▶ Prompt
One line at a time, check the entries below for the word "Unit", and copy each line that has it.

Stored items from a collection
....
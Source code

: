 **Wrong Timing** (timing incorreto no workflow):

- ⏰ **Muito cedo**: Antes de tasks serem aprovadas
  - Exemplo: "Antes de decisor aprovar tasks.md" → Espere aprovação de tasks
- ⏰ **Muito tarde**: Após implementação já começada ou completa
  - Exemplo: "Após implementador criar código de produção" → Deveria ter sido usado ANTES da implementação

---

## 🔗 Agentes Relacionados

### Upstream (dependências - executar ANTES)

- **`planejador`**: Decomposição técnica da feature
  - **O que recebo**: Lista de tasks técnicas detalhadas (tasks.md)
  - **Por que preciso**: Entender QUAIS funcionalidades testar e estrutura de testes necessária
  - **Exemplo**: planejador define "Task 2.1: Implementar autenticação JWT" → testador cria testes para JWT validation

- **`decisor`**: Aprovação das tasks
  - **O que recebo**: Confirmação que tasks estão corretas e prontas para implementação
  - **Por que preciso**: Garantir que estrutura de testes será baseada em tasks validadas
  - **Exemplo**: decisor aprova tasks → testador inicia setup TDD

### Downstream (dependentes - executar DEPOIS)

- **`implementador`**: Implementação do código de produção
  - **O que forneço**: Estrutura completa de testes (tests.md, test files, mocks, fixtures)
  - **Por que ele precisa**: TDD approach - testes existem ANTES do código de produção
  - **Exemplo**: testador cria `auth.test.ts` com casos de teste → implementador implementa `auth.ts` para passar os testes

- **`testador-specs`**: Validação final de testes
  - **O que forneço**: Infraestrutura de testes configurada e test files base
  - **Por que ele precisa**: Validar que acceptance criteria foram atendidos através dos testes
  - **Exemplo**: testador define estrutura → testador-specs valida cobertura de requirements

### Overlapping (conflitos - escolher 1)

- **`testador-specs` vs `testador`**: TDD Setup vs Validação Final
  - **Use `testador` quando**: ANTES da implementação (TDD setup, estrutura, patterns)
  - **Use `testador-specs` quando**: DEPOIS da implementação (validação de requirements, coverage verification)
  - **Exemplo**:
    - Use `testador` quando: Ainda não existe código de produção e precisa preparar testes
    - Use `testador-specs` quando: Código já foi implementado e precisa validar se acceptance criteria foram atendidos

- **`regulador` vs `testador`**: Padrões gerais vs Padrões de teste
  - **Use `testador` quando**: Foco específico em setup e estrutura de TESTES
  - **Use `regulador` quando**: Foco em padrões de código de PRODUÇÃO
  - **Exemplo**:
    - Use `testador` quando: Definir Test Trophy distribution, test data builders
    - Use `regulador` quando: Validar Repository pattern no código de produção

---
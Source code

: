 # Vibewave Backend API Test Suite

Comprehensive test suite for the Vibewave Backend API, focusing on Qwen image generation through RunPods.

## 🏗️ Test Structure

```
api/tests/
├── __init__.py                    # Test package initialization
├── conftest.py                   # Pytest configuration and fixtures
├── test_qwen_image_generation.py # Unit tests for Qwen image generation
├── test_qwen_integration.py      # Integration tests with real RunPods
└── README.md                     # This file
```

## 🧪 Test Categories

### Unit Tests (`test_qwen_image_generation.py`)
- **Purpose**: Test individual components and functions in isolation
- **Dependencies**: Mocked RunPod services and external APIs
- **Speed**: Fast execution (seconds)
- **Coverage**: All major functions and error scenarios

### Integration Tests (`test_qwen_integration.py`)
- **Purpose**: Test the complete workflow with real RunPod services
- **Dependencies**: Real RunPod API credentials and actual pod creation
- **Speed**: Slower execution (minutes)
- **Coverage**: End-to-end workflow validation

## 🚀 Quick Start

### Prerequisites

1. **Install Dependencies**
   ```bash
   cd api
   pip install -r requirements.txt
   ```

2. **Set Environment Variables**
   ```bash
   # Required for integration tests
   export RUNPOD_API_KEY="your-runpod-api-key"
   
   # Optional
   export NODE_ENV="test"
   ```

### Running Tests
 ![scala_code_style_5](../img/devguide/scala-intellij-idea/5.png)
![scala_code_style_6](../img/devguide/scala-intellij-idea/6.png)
....
▶ Result of the task
├── test_qwen_image_generation.py # Unit tests for Qwen image generation
### Unit Tests (`test_qwen_image_generation.py`)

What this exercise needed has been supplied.